BACA JUGA: Inflasi AS Selamatkan Market Kripto Kala Bursa FTX Runtuh

Para buruh juga meminta kepada kelompok pengusaha untuk berjiwa besar dengan tidak memaksakan untuk menolak Permenaker 18/2022 tentang Penetapan Upah Minimum Tahun 2023 dan tidak memaksakan pemberlakuan PP 36/2021 Pengupahan. Sebab, selama ini pengusaha telah mendapatkan banyak insentif dari pemerintah.

Tak hanya itu, Aspek Indonesia mendesak kepala daerah untuk memaksimalkan peran dewan pengupahan agar realisasi kenaikan upah bisa maksimal sehingga memberikan keadilan dan kesejahteraan bagi pekerja. Termasuk pula memaksimalkan peran pengawas ketenagakerjaan di daerah agar semua perusahaan tunduk pada Permenaker 18/2022 tentang Penetapan Upah Minimum Tahun 2023.

“Jika Pemerintah baik pusat maupun daerah, termasuk pengusaha, masih tetap memberlakukan PP 36/2021 tentang Pengupahan, tindakan itu justru merupakan pelanggaran terhadap Putusan Mahkamah Konstitusi yang telah menegaskan bahwa Undang Undang Nomor 11 Tahun 2020 tentang Cipta Kerja (UU Cipta Kerja) cacat secara formil dan dinyatakan inkonstitusionalitas bersyarat,” ujarnya.

Said Iqbal, Presiden Konfederasi Serikat Pekerja Indonesia (KSPI) juga mengungkapkan hal yang sama. Dia mengapresiasi langkah pemerintah yang tidak menggunakan PP Nomor 36 Tahun 2021 tentang Pengupahan untuk menentukan besaran upah tahun depan.

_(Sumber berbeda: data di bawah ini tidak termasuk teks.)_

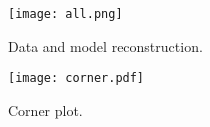 \documentclass[12pt]{article}
\begin{document}


\begin{figure}[!htb]
	\centering
	\texttt{[image: all.png]}
	\caption{Data and model reconstruction. \label{fig:all}}
\end{figure}






\clearpage
\pagebreak

\begin{figure}[!htb]
	\centering
	\texttt{[image: corner.pdf]}
	\caption{Corner plot. \label{fig:corner}}
\end{figure}

\clearpage
\pagebreak
\end{document}
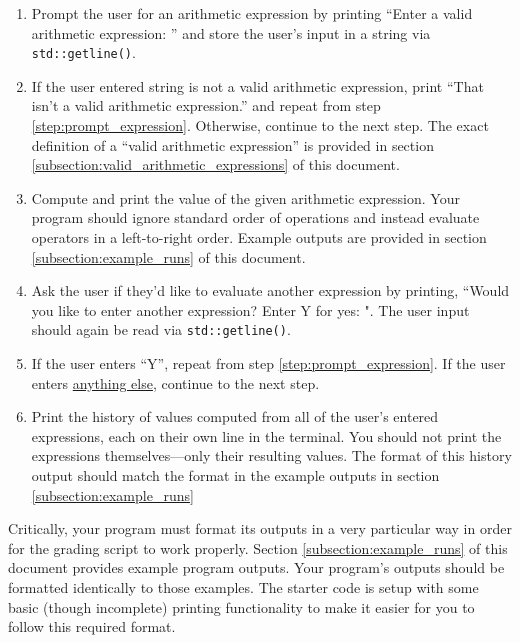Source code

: \documentclass{article}
\begin{document}
\begin{enumerate}
    \item \label{step:prompt_expression} Prompt the user for an arithmetic expression by printing ``Enter a valid arithmetic expression: '' and store the user's input in a string via \texttt{std::getline()}.
    \item If the user entered string is not a valid arithmetic expression, print ``That isn't a valid arithmetic expression.'' and repeat from step \ref{step:prompt_expression}. Otherwise, continue to the next step. The exact definition of a ``valid arithmetic expression'' is provided in section \ref{subsection:valid_arithmetic_expressions} of this document.
    \item Compute and print the value of the given arithmetic expression. Your program should ignore standard order of operations and instead evaluate operators in a left-to-right order. Example outputs are provided in section \ref{subsection:example_runs} of this document.
    \item Ask the user if they'd like to evaluate another expression by printing, ``Would you like to enter another expression? Enter Y for yes: ". The user input should again be read via \texttt{std::getline()}.
    \item If the user enters ``Y'', repeat from step \ref{step:prompt_expression}. If the user enters \ul{anything else}, continue to the next step.
    \item Print the history of values computed from all of the user's entered expressions, each on their own line in the terminal. You should not print the expressions themselves---only their resulting values. The format of this history output should match the format in the example outputs in section \ref{subsection:example_runs}
\end{enumerate}

Critically, your program must format its outputs in a very particular way in order for the grading script to work properly. Section \ref{subsection:example_runs} of this document provides example program outputs. Your program's outputs should be formatted identically to those examples. The starter code is setup with some basic (though incomplete) printing functionality to make it easier for you to follow this required format.
\end{document}
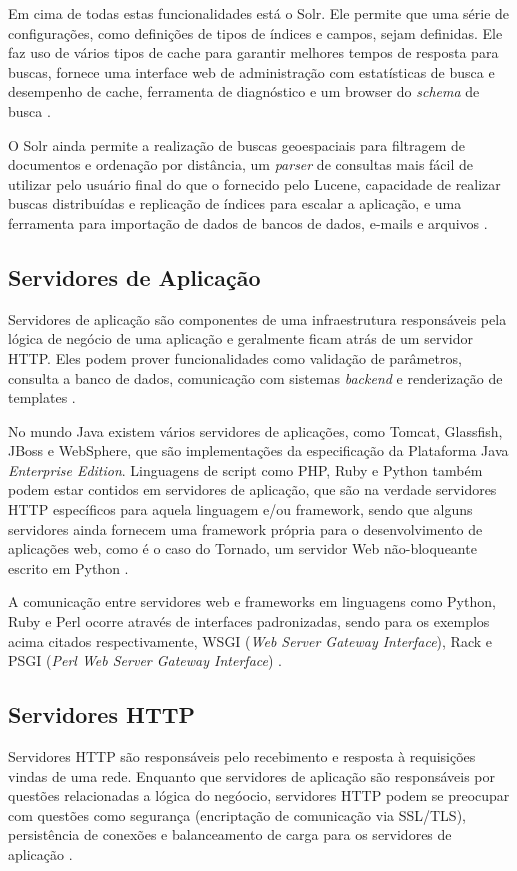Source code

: \documentclass[diss]{template/setrem}
\begin{document}
Em cima de todas estas funcionalidades está o Solr. Ele permite que uma série de configurações, como definições de tipos de índices e campos, sejam definidas. Ele faz uso de vários tipos de cache para garantir melhores tempos de resposta para buscas, fornece uma interface web de administração com estatísticas de busca e desempenho de cache, ferramenta de diagnóstico e um browser do \emph{schema} de busca \citep{Smiley2011}.

O Solr ainda permite a realização de buscas geoespaciais para filtragem de documentos e ordenação por distância, um \emph{parser} de consultas mais fácil de utilizar pelo usuário final do que o fornecido pelo Lucene, capacidade de realizar buscas distribuídas e replicação de índices para escalar a aplicação, e uma ferramenta para importação de dados de bancos de dados, e-mails e arquivos \citep{Smiley2011}.

\subsection{Servidores de Aplicação}
Servidores de aplicação são componentes de uma infraestrutura responsáveis pela lógica de negócio de uma aplicação e geralmente ficam atrás de um servidor HTTP. Eles podem prover funcionalidades como validação de parâmetros, consulta a banco de dados, comunicação com sistemas \emph{backend} e renderização de templates \citep{Erb2012}.

No mundo Java existem vários servidores de aplicações, como Tomcat, Glassfish, JBoss e WebSphere, que são implementações da especificação da Plataforma Java \emph{Enterprise Edition}. Linguagens de script como PHP, Ruby e Python também podem estar contidos em servidores de aplicação, que são na verdade servidores HTTP específicos para aquela linguagem e/ou framework, sendo que alguns servidores ainda fornecem uma framework própria para o desenvolvimento de aplicações web, como é o caso do Tornado, um servidor Web não-bloqueante escrito em Python  \citep{Tornado2012}.

A comunicação entre servidores web e frameworks em linguagens como Python, Ruby e Perl ocorre através de interfaces padronizadas, sendo para os exemplos acima citados respectivamente, WSGI (\emph{Web Server Gateway Interface}), Rack e PSGI (\emph{Perl Web Server Gateway Interface}) \citep{Forcier2008, Ruby2009}.

\subsection{Servidores HTTP}
Servidores HTTP são responsáveis pelo recebimento e resposta à requisições vindas de uma rede. Enquanto que servidores de aplicação são responsáveis por questões relacionadas a lógica do negóocio, servidores HTTP podem se preocupar com questões como segurança (encriptação de comunicação via SSL/TLS), persistência de conexões e balanceamento de carga para os servidores de aplicação \citep{Erb2012}.
\end{document}
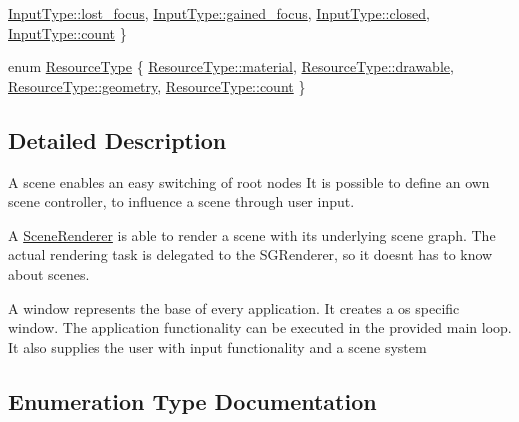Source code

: \begin{DoxyCompactItemize}
\mbox{\hyperlink{namespaceec_a5de6bdb8c4b2ed6e590e721ec998f964ac3e76686badae4b6d625c39e41b23521}{Input\+Type\+::lost\+\_\+focus}}, 
\mbox{\hyperlink{namespaceec_a5de6bdb8c4b2ed6e590e721ec998f964a4a46fc9d3e3456efe6a3980f2f3fbcc0}{Input\+Type\+::gained\+\_\+focus}}, 
\mbox{\hyperlink{namespaceec_a5de6bdb8c4b2ed6e590e721ec998f964a349e686330723975502e9ef4f939a5ac}{Input\+Type\+::closed}}, 
\newline
\mbox{\hyperlink{namespaceec_a5de6bdb8c4b2ed6e590e721ec998f964ae2942a04780e223b215eb8b663cf5353}{Input\+Type\+::count}}
 \}
\item 
enum \mbox{\hyperlink{namespaceec_ae4420ccd0f79418a5ce075e43909289f}{Resource\+Type}} \{ \mbox{\hyperlink{namespaceec_ae4420ccd0f79418a5ce075e43909289faeec34d804c9ce6c89cff596be555e6a4}{Resource\+Type\+::material}}, 
\mbox{\hyperlink{namespaceec_ae4420ccd0f79418a5ce075e43909289fac571a3227368b17e0ecc38a2a417e201}{Resource\+Type\+::drawable}}, 
\mbox{\hyperlink{namespaceec_ae4420ccd0f79418a5ce075e43909289faed7daeb157cd9b31e53896ad3c771a26}{Resource\+Type\+::geometry}}, 
\mbox{\hyperlink{namespaceec_ae4420ccd0f79418a5ce075e43909289fae2942a04780e223b215eb8b663cf5353}{Resource\+Type\+::count}}
 \}
\end{DoxyCompactItemize}


\subsection{Detailed Description}
A scene enables an easy switching of root nodes It is possible to define an own scene controller, to influence a scene through user input.

A \mbox{\hyperlink{classec_1_1_scene_renderer}{Scene\+Renderer}} is able to render a scene with its underlying scene graph. The actual rendering task is delegated to the S\+G\+Renderer, so it doesn\textquotesingle{}t has to know about scenes.

A window represents the base of every application. It creates a os specific window. The application functionality can be executed in the provided main loop. It also supplies the user with input functionality and a scene system 

\subsection{Enumeration Type Documentation}
\mbox{\label{namespaceec_aeb1f95f6e5d6c17c5a67f68e44746ac4}} 
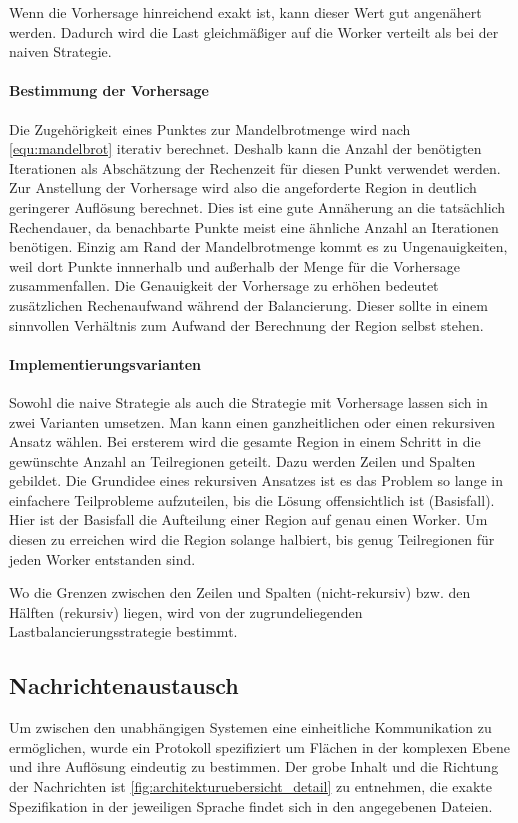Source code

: Wenn die Vorhersage hinreichend exakt ist, kann dieser Wert gut angenähert werden.
Dadurch wird die Last gleichmäßiger auf die Worker verteilt als bei der naiven Strategie.

\paragraph*{Bestimmung der Vorhersage}\label{par:load_balancing_prediction}
Die Zugehörigkeit eines Punktes zur Mandelbrotmenge wird nach \autoref{equ:mandelbrot} iterativ berechnet.
Deshalb kann die Anzahl der benötigten Iterationen als Abschätzung der Rechenzeit für diesen Punkt verwendet werden.
Zur Anstellung der Vorhersage wird also die angeforderte Region in deutlich geringerer Auflösung berechnet.
Dies ist eine gute Annäherung an die tatsächlich Rechendauer, da benachbarte Punkte meist eine ähnliche Anzahl an Iterationen benötigen.
Einzig am Rand der Mandelbrotmenge kommt es zu Ungenauigkeiten, weil dort Punkte innnerhalb und außerhalb der Menge für die Vorhersage zusammenfallen.
Die Genauigkeit der Vorhersage zu erhöhen bedeutet zusätzlichen Rechenaufwand während der Balancierung.
Dieser sollte in einem sinnvollen Verhältnis zum Aufwand der Berechnung der Region selbst stehen.

\paragraph{Implementierungsvarianten}
Sowohl die naive Strategie als auch die Strategie mit Vorhersage lassen sich in zwei Varianten umsetzen.
Man kann einen ganzheitlichen oder einen rekursiven Ansatz wählen.
Bei ersterem wird die gesamte Region in einem Schritt in die gewünschte Anzahl an Teilregionen geteilt.
Dazu werden Zeilen und Spalten gebildet.
Die Grundidee eines rekursiven Ansatzes ist es das Problem so lange in einfachere Teilprobleme aufzuteilen, bis die Lösung offensichtlich ist (Basisfall).
Hier ist der Basisfall die Aufteilung einer Region auf genau einen Worker.
Um diesen zu erreichen wird die Region solange halbiert, bis genug Teilregionen für jeden Worker entstanden sind.

Wo die Grenzen zwischen den Zeilen und Spalten (nicht-rekursiv) bzw. den Hälften (rekursiv) liegen, wird von der zugrundeliegenden Lastbalancierungsstrategie bestimmt.

\subsection{Nachrichtenaustausch}
Um zwischen den unabhängigen Systemen eine einheitliche Kommunikation zu ermöglichen,
wurde ein Protokoll spezifiziert um Flächen in der komplexen Ebene und ihre Auflösung eindeutig zu bestimmen.
Der grobe Inhalt und die Richtung der Nachrichten ist \autoref{fig:architekturuebersicht_detail} zu entnehmen,
die exakte Spezifikation in der jeweiligen Sprache findet sich in den angegebenen Dateien.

Namun, Said menilai penentuan rumus dalam menaikkan besaran upah terlalu rumit sehingga harus berpatokan pada inflasi dan pertumbuhan ekonomi. Rumusan ini diterapkan pula oleh negara-negara di seluruh dunia dalam menetapkan kenaikan upah.

“Sedangkan alternatif kedua, menghitung standar biaya hidup (living cost). Di mana untuk Indonesia standar biaya hidup tersebut dinamai kebutuhan hidup layak (KHL) yang terdiri dari 64 item mulai dari harga daging, beras, baju, dan seterusnya. Hasil survei kebutuhan hidup layak inilah yang dirundingkan di Dewan Pengupahan untuk direkomendasikan kepada kepala daerah,” kata Said.